The study was designed to explore the role of cancer susceptibility candidate 9 (CASC9) in salivary adenoid cystic carcinoma (SACC) (SACC-83 and SACC-LM) cell malignant phenotypes. Colony formation assay was used to measure cell proliferation. Transwell assay was used to detect cell migration and invasion. Flow cytometry analysis was applied to determine cell cycle distribution and apoptosis. FISH assay revealed the subcellular location of CASC9. Downregulation of CASC9 inhibited SACC cell proliferation, migration, and invasion, led to cell arrest at G0/G1 phase, and facilitated cell apoptosis.
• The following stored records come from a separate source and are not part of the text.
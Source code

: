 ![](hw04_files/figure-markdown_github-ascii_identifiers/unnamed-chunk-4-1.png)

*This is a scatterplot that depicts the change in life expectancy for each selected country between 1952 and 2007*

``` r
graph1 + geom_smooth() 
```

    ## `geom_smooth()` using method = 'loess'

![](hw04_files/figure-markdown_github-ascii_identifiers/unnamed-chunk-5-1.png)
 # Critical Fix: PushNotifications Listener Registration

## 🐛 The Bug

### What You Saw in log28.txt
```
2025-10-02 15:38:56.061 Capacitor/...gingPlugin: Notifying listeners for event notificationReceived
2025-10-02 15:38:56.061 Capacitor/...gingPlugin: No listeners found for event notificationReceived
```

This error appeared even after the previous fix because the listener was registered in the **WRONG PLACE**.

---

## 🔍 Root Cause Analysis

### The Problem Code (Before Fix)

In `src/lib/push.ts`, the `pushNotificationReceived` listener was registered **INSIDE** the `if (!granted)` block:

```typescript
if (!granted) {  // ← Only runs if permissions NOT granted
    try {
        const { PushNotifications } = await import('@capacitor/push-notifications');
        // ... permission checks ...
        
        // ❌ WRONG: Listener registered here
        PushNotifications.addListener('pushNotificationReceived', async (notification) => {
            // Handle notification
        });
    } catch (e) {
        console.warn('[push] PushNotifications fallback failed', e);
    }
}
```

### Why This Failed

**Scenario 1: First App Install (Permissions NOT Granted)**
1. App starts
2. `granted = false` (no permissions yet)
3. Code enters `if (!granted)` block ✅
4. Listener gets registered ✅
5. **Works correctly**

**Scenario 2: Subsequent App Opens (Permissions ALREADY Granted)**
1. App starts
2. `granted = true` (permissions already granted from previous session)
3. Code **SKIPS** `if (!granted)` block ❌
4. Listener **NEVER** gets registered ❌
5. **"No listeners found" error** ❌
In mechanism, CASC9 bound with microRNA 146b-5p (miR-146b-5p) and negatively modulated miR-146b-5p expression. MiR-146b-5p directly targeted 3' untranslated region of ATP-Citrate Lyase (ACLY) to degrade ACLY in SACC cells. CASC9 upregulated ACLY expression through competitively binding with miR-146b-5p. Furthermore, rescue assays indicated that ACLY overexpression counteracted the effects triggered by CASC9 knockdown on cell proliferation, migration, invasion, and apoptosis in SACC cells. CASC9 facilitated the malignant phenotypes of SACC cells by the regulation of the miR-146b-5p/ACLY axis. These findings might lay foundation for SACC research.